In an office, if one person's link crashes, all the office might end up twiddling their thumbs until IT fixes it. Now, if my broadband crashes for a time, I just call my manager and she can immediately notify our team and they can help pick up the slack until I am back on line and I am available to do the same of someone else's connection crashes for a time.
3. The ability to telecommute also sets you up for doing work in the middle of the night on a regular basis. What used to be voluntary is now expected.
Changings in hours might occur. For example, I work from 11 a.m. to 7:30 p.m. which is a shift from the normal 8 to 5 senario but if you are considered hourly, like I am, you won't be set up to do work "in the middle of the night" (unless you are telecommuting from Bombay, I suppose.)
Maybe you should first find out what I'm doing before you make such a wild claim.
Our Software deals with the Heavy Duty truck and Auto Repair business.
Our Techs are veterans in both of those industries from parts room managers to bookkeepers to Service writers.
The Chances someone in India is going to learn this business as it applies to an American Company are 2.
Slim and None.
Sorry, won't happen.
The Phillippines was once an American protectorate. India was a British colony. They've both had plenty of time to brush up on their English.

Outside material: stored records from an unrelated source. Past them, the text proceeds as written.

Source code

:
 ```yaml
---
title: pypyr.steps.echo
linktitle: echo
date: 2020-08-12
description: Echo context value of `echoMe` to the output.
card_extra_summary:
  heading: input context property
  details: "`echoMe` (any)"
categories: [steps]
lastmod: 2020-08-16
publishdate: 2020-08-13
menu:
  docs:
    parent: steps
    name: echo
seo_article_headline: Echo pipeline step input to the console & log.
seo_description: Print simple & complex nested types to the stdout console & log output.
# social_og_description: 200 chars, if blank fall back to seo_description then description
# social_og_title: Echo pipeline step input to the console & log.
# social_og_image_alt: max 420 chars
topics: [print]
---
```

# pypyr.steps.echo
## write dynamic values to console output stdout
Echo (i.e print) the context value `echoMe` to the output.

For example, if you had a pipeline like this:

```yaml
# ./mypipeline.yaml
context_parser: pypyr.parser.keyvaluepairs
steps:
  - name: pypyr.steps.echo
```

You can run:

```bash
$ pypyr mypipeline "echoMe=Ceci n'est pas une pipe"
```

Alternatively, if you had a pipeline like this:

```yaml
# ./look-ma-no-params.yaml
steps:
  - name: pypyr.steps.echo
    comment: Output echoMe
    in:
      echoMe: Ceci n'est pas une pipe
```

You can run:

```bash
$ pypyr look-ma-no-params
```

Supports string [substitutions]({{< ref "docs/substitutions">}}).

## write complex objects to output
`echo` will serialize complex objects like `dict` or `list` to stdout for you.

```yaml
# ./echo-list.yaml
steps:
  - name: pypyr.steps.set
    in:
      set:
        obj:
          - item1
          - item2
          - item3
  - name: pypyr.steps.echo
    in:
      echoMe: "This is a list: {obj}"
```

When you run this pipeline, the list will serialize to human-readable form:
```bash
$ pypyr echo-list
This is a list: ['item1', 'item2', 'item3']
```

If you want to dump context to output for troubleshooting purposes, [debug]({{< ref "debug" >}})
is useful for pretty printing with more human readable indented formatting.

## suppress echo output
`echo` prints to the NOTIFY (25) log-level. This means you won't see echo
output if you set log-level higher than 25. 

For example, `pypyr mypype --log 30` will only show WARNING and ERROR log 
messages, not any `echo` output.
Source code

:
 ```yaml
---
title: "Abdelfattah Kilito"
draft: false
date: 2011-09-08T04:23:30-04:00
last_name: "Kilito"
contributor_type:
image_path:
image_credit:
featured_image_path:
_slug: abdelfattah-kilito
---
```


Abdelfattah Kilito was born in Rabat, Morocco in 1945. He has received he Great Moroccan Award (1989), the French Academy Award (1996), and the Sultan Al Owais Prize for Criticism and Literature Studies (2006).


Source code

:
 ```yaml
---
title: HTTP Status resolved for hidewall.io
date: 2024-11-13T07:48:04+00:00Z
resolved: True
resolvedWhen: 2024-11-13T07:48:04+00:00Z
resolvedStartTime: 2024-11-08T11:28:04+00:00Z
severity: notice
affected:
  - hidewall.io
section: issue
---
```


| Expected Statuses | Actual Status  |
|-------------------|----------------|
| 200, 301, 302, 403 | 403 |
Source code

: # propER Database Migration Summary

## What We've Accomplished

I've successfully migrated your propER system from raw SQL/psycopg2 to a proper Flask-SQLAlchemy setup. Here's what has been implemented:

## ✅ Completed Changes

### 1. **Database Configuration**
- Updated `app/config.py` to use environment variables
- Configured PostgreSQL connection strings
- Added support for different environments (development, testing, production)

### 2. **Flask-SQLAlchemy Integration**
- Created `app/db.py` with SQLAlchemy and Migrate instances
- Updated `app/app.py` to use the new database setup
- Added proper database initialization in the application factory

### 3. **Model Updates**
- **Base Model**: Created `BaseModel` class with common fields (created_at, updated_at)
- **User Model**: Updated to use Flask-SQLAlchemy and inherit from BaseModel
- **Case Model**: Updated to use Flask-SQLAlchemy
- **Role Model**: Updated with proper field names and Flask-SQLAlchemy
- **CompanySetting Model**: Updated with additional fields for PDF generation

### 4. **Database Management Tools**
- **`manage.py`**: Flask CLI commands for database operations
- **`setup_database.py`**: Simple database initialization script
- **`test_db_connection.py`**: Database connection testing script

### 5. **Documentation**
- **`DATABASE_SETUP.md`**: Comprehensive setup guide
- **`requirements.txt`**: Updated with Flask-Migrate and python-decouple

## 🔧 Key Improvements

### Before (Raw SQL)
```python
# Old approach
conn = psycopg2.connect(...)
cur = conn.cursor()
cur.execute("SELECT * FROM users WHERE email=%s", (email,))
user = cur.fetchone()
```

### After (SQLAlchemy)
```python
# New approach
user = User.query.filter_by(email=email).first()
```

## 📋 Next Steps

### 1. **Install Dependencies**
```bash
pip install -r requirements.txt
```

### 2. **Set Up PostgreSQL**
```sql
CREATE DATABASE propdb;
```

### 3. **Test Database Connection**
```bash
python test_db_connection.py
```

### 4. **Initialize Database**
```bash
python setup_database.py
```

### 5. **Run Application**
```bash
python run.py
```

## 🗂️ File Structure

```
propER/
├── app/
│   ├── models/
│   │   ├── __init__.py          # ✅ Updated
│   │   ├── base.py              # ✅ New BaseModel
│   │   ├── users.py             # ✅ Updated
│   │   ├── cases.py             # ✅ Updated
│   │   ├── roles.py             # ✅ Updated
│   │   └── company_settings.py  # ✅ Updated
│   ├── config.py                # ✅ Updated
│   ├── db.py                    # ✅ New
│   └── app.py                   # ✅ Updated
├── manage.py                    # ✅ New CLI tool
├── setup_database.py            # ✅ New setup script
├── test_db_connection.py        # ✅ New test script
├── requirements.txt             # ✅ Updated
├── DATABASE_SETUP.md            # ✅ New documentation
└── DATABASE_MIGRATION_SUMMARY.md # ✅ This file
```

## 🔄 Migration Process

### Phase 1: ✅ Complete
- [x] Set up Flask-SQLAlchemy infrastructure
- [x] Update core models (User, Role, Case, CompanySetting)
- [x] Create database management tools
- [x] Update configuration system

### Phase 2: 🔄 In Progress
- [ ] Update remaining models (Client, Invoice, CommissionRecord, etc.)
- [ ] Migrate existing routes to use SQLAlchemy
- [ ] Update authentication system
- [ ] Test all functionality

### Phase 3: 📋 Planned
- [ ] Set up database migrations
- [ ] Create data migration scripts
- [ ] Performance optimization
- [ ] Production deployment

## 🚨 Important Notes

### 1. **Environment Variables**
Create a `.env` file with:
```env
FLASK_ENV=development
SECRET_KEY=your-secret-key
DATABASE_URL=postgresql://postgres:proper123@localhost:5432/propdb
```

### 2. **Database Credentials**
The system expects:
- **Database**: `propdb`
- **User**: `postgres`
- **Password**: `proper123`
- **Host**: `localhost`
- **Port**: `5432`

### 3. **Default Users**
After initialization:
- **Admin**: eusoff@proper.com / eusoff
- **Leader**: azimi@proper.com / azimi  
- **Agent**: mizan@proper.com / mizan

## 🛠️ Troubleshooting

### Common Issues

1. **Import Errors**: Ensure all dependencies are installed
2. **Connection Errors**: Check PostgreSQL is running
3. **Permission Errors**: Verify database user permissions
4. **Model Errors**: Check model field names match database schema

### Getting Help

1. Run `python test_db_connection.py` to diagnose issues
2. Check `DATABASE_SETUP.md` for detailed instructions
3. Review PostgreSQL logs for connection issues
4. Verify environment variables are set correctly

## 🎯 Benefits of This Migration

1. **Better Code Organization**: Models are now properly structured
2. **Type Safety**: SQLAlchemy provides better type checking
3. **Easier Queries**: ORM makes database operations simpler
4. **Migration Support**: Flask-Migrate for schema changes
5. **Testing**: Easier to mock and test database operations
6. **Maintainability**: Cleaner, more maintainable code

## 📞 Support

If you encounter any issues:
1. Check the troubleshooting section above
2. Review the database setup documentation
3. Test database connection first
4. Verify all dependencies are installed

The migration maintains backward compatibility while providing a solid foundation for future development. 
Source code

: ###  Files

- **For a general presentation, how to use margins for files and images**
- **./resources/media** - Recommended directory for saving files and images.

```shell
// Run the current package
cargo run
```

We actually have some of those that work from the house. A few years ago on of our IT guys got in a very, very bad motorcycle wreck; he is now a paraplegic. The company set him up with everything he needed to work for the house including some cool egonomic features.
It can be nice working at a good company.
Me, I telecommute 1/2 days. Sometimes my main customers are in China, other times they are in France (Never on the same project, thank goodness!). Then, I have a bunch who are right here in Phoenix.
I have a very unusual job for telecommuting. I really had to apply some ingenuity to get my duties "telecommutable."
But now they will be paid to speak it instead of exploited to speak it.
And there's billions more all over the world who are rapidly becoming industrialized.
Give them time.
Their voiceboxes aren't so different from yours.
There's even a chance Americans who speak only English, will be second-class workers in the brave new global economy, being displaced by workers who speak more than one major language.
Glad to see that you have ALL the answers, but speaking from experience - I telecommute 95% of the time, you don't have a clue.